# Too many guppies



## Lieslq (Mar 13, 2012)

Hi everyone i'm thinking of removing all my female guppies because my tank is getting way to full with them breeding like rabits. I enjoy raising the fry but there is way too much. Will the male guppies fight to much if i remove the females? Or would it be fine? Its a 29gal tank with 11 males and 14 females about 30 fry. 2leopard danio and 1 zebra danio 2 chinese algea eaters and 3harlequin rasboras. I know its way over stocked i am working on it to rehoming a bunch of the fish


----------



## usmchomesteader (Apr 10, 2012)

From everything I have been reading, keeping only male guppies will work out fine. I am now cycling a 37 gallon tank in which I plan to keep strictly male guppies. I posted a previous post a few days ago with this very question.

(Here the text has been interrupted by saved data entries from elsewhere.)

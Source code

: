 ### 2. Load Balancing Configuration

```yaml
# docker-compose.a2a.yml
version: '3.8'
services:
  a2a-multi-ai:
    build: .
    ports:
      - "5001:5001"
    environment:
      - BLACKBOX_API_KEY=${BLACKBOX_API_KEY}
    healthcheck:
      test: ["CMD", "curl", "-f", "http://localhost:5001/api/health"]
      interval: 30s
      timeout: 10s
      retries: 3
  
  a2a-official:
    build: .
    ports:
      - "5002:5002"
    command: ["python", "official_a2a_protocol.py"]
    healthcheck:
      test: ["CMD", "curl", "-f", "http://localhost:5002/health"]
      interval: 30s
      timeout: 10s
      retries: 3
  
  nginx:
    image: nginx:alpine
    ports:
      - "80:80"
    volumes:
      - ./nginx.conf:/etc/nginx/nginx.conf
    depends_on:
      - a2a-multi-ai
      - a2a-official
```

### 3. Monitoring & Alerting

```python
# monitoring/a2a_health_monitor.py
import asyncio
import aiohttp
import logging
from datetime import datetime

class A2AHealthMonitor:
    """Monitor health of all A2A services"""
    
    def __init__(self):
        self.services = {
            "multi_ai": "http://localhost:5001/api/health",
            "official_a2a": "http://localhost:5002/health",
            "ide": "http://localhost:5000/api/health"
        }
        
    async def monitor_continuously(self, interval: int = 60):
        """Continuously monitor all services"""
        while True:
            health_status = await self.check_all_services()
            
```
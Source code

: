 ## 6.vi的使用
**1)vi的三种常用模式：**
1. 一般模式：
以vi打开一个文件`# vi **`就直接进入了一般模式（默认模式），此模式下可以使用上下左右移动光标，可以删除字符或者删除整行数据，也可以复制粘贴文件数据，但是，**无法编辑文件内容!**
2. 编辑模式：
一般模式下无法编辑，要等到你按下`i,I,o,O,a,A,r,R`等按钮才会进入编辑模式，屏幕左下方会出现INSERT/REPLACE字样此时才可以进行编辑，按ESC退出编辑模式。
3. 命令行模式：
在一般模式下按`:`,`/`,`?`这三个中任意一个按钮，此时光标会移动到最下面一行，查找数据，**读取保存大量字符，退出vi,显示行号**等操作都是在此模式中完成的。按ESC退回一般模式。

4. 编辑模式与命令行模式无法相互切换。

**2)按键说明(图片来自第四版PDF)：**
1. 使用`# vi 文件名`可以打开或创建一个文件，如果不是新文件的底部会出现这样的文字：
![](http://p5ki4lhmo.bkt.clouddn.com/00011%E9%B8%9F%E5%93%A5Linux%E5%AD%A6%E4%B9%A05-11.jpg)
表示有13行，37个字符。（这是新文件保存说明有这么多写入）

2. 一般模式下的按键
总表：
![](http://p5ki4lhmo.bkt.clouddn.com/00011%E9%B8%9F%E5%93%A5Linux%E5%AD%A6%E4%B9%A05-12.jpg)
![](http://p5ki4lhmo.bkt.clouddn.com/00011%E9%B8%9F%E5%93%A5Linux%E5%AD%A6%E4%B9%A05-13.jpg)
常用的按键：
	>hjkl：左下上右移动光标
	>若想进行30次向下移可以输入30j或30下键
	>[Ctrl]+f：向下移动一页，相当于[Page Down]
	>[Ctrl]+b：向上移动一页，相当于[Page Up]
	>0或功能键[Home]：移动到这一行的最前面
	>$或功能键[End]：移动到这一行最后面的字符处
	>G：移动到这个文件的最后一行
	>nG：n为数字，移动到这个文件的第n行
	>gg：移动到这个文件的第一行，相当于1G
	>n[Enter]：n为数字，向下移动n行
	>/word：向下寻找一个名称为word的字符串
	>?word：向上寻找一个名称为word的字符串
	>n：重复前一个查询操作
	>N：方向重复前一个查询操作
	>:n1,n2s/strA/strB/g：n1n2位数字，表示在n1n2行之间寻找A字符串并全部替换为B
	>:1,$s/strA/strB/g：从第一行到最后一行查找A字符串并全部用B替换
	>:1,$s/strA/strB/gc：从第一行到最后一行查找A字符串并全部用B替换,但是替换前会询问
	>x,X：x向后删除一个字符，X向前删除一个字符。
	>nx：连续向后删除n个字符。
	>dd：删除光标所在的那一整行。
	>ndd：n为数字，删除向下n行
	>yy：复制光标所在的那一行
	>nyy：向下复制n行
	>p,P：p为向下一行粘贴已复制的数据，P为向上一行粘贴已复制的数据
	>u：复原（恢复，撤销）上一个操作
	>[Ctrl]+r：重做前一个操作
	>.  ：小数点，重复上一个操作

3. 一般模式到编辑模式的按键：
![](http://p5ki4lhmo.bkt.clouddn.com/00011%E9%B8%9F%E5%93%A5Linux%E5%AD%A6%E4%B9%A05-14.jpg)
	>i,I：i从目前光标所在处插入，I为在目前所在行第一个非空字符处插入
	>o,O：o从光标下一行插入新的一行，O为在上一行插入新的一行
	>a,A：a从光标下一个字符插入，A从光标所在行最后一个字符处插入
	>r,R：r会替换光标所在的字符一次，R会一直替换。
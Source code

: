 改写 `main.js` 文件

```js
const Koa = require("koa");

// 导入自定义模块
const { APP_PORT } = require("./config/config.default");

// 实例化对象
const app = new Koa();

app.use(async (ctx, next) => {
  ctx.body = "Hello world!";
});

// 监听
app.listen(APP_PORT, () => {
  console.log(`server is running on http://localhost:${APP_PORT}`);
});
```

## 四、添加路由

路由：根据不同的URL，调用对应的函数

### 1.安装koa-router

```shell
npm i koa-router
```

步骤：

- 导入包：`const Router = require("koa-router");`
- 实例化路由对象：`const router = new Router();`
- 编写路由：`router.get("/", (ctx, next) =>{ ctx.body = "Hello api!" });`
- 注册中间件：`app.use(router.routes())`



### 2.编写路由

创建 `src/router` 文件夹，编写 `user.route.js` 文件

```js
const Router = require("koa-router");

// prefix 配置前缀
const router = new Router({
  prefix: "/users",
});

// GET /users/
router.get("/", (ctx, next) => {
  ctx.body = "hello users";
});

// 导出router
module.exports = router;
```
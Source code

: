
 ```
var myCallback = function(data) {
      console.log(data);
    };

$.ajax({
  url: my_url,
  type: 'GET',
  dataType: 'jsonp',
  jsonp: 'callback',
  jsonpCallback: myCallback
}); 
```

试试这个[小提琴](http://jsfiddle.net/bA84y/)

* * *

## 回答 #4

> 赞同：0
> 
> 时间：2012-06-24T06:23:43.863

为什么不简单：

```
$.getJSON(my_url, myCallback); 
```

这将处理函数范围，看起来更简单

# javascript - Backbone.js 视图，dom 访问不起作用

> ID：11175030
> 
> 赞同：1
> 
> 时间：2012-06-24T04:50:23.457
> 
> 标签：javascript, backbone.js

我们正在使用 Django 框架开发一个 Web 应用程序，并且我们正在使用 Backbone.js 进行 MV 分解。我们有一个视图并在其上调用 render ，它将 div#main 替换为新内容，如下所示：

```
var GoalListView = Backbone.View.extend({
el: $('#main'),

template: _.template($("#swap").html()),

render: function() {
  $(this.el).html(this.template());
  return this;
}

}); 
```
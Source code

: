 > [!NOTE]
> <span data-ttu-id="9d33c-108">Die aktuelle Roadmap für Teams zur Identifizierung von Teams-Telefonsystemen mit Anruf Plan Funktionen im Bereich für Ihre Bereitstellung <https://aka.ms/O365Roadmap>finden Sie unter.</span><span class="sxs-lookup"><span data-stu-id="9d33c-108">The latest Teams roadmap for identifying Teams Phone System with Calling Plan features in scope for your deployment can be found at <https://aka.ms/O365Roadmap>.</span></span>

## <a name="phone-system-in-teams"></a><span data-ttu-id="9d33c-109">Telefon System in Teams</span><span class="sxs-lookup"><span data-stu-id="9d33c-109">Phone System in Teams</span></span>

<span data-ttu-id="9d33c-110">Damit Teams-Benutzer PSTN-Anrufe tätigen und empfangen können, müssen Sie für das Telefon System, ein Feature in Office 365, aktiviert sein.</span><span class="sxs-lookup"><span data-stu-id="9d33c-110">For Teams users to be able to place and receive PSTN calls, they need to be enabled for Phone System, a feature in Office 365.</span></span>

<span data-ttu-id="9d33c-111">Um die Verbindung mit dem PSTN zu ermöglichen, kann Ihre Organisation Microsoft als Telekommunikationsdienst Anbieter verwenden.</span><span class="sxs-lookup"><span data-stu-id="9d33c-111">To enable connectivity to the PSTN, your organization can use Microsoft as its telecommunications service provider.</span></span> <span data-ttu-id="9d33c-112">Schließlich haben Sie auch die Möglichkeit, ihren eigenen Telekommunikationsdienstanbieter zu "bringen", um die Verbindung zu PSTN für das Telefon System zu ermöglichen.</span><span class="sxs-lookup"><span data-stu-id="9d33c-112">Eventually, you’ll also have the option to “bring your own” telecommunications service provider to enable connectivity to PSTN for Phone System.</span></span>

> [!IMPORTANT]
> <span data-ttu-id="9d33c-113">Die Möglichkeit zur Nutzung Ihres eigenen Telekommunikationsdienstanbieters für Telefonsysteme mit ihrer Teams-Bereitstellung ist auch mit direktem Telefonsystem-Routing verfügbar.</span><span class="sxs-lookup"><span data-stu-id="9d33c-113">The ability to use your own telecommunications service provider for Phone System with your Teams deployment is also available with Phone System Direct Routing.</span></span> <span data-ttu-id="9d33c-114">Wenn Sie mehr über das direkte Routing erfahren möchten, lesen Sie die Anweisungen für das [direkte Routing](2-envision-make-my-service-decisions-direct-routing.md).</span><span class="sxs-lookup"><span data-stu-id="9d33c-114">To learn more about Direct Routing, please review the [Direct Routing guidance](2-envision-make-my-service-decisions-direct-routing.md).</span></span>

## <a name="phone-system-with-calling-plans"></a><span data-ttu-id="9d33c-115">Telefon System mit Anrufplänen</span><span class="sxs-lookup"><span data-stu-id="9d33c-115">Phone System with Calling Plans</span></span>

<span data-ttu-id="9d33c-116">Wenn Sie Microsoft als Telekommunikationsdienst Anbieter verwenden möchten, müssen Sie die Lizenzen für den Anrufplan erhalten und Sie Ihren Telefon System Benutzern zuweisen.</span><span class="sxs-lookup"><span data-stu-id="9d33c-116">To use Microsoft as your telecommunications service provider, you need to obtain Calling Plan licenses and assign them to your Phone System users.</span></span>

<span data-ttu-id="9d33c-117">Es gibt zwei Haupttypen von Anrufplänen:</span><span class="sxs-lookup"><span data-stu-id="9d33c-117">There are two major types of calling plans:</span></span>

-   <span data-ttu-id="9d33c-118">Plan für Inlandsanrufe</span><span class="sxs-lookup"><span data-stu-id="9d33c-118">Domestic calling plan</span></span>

Hope this helps...Bob in NE FLA


----------



## sion342 (Jul 31, 2011)

Lieslq said:


> Hi everyone i'm thinking of removing all my female guppies because my tank is getting way to full with them breeding like rabits. I enjoy raising the fry but there is way too much. Will the male guppies fight to much if i remove the females? Or would it be fine? Its a 29gal tank with 11 males and 14 females about 30 fry. 2leopard danio and 1 zebra danio 2 chinese algea eaters and 3harlequin rasboras. I know its way over stocked i am working on it to rehoming a bunch of the fish


Thats what I did with mine. I got to many Guppies and I just looking to rid off them with no killing. Yes they get crazy with no females with. But mine still in very good health no damage.


----------



## ArtyG (Jun 29, 2011)

Male guppies are harmless to everything . They won't fight but they will try to mate with each other! I have dozens of the most beautiful fancy guppies that somehow escaped being eaten by the angelfish when they were smaller and now are too big to feed to anything smaller than an Oscar. I am going to set up a 55 gallon at a nearby retirement home with nothing but my male guppies and patties that have outgrown their usefulness as feeders.


----------



## Lieslq (Mar 13, 2012)

Thanx for the replies, how many males can i have in my 29gal tank?


----------



## ArtyG (Jun 29, 2011)

Lieslq said:


> Thanx for the replies, how many males can i have in my 29gal tank?


With good aeration, filtration and frequent water change- all things you should be doing anyway- I would go as high as 50.


----------



## Lieslq (Mar 13, 2012)

I am currently running a undergravel filter with 2 airstones and a bio filter. I do 50% water changes once a week. Would that be fine for so many fishies?


----------



## Summer (Oct 3, 2011)

All males will be fine. You could probably use more/better filtration than the UGF.


----------